Saturdays with Seniors: Jeannette Learns to Read
September 12, 2020 • 7 Comments • Posted in guest blog, memoir writingSharon Kramer’s guest post last week received so much positive attention that we’re going to stick with the “back to school” theme. The essay Sharon’s fellow writer Jeannette Williams wrote about struggling to read as a child comes with a glorious triumphant ending you won’t want to miss.
by Jeannette Williams
Ahh, reading. Was I ever read to? I don’t remember. My father was illiterate, and my mother worked from three p.m to 11 p.m. We never saw her after school.

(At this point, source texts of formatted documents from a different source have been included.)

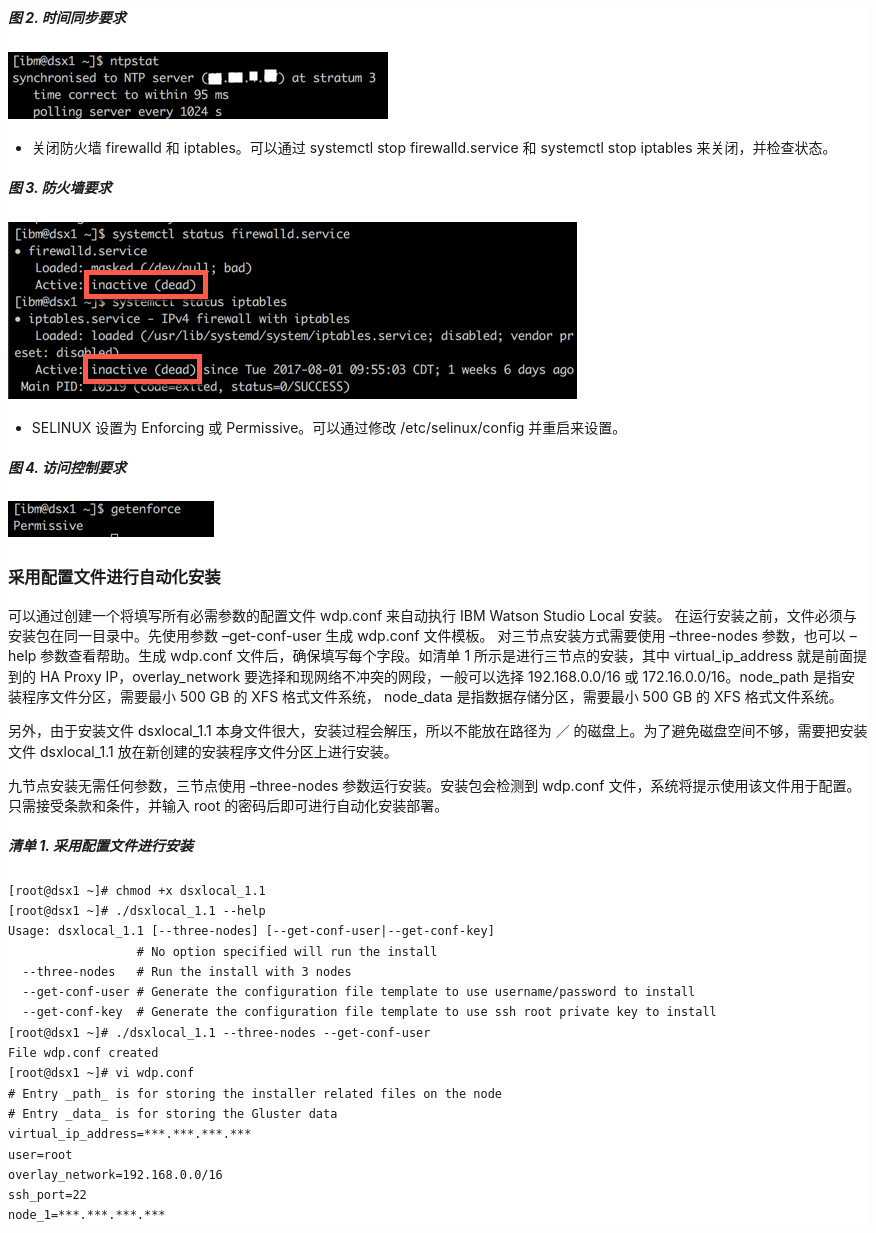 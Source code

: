 
##### 图 2\. 时间同步要求

![alt](../ibm_articles_img/ba-cn-dsx-local-install-deployment_images_image002.png)

- 关闭防火墙 firewalld 和 iptables。可以通过 systemctl stop firewalld.service 和 systemctl stop iptables 来关闭，并检查状态。

##### 图 3\. 防火墙要求

![alt](../ibm_articles_img/ba-cn-dsx-local-install-deployment_images_image003.png)

- SELINUX 设置为 Enforcing 或 Permissive。可以通过修改 /etc/selinux/config 并重启来设置。

##### 图 4\. 访问控制要求

![alt](../ibm_articles_img/ba-cn-dsx-local-install-deployment_images_image004.png)

### 采用配置文件进行自动化安装

可以通过创建一个将填写所有必需参数的配置文件 wdp.conf 来自动执行 IBM Watson Studio Local 安装。 在运行安装之前，文件必须与安装包在同一目录中。先使用参数 –get-conf-user 生成 wdp.conf 文件模板。 对三节点安装方式需要使用 –three-nodes 参数，也可以 –help 参数查看帮助。生成 wdp.conf 文件后，确保填写每个字段。如清单 1 所示是进行三节点的安装，其中 virtual\_ip\_address 就是前面提到的 HA Proxy IP，overlay\_network 要选择和现网络不冲突的网段，一般可以选择 192.168.0.0/16 或 172.16.0.0/16。node\_path 是指安装程序文件分区，需要最小 500 GB 的 XFS 格式文件系统， node\_data 是指数据存储分区，需要最小 500 GB 的 XFS 格式文件系统。

另外，由于安装文件 dsxlocal\_1.1 本身文件很大，安装过程会解压，所以不能放在路径为 ／ 的磁盘上。为了避免磁盘空间不够，需要把安装文件 dsxlocal\_1.1 放在新创建的安装程序文件分区上进行安装。

九节点安装无需任何参数，三节点使用 –three-nodes 参数运行安装。安装包会检测到 wdp.conf 文件，系统将提示使用该文件用于配置。只需接受条款和条件，并输入 root 的密码后即可进行自动化安装部署。

##### 清单 1\. 采用配置文件进行安装

```
[root@dsx1 ~]# chmod +x dsxlocal_1.1
[root@dsx1 ~]# ./dsxlocal_1.1 --help
Usage: dsxlocal_1.1 [--three-nodes] [--get-conf-user|--get-conf-key]
                  # No option specified will run the install
  --three-nodes   # Run the install with 3 nodes
  --get-conf-user # Generate the configuration file template to use username/password to install
  --get-conf-key  # Generate the configuration file template to use ssh root private key to install
[root@dsx1 ~]# ./dsxlocal_1.1 --three-nodes --get-conf-user
File wdp.conf created
[root@dsx1 ~]# vi wdp.conf
# Entry _path_ is for storing the installer related files on the node
# Entry _data_ is for storing the Gluster data
virtual_ip_address=***.***.***.***
user=root
overlay_network=192.168.0.0/16
ssh_port=22
node_1=***.***.***.***
```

Mother was never home when my daddy made us read to him. He could barely write his own name. Starting with the capital G, lower case e, o, r, then another capital G, then ending with lower case e. GeorGe. He signed his last name in all capital letters: B, R, O, W, N.BROWN.
So yes, he could manage to spell his name, but that didn’t save us from his idea of us reading the mail to him. We had to read it to him before we could go out and play.
Maybe he thought he was giving us reading lessons? I don’t know.
We got mail from L. Fish Furniture, Sears, and sometimes from our next door neighbors: George and Bertie Moore. He’d start with my sister Judy, since she was the oldest. She was only in the sixth grade, and when she ran across a big word like “manufacture” or something, she’d pause.
“What’s the matter?” he’d scream.
“Don’t know,” she’d say.
“Why?”
“Just, don’t know.”
“Oh,” he’d shout. “Go and sit on the couch. No outside for you. And you better not cry.”
Then he’d call Jerry. He was younger than my sister but older than me. Daddy would give him the same letter my sister tried to read. Just like my sister, he’d get stuck at the same word. But Jerry would stutter and cry.
“Dummy,” Daddy would say. “Go sit by your sister.”
When it was my turn, I’d run kicking and screaming from the room and hide under the bed. Did this make me a better reader? No. It only made me afraid to pick up a book.
But somehow I managed to succeed
In spite of my father’s reading lessons, I managed to become a Licensed Practical Nurse, and then a Registered Professional Nurse. I read everything I could get my hands on — and then some more!
I may not have been able to read in childhood, but I made up for it in adulthood.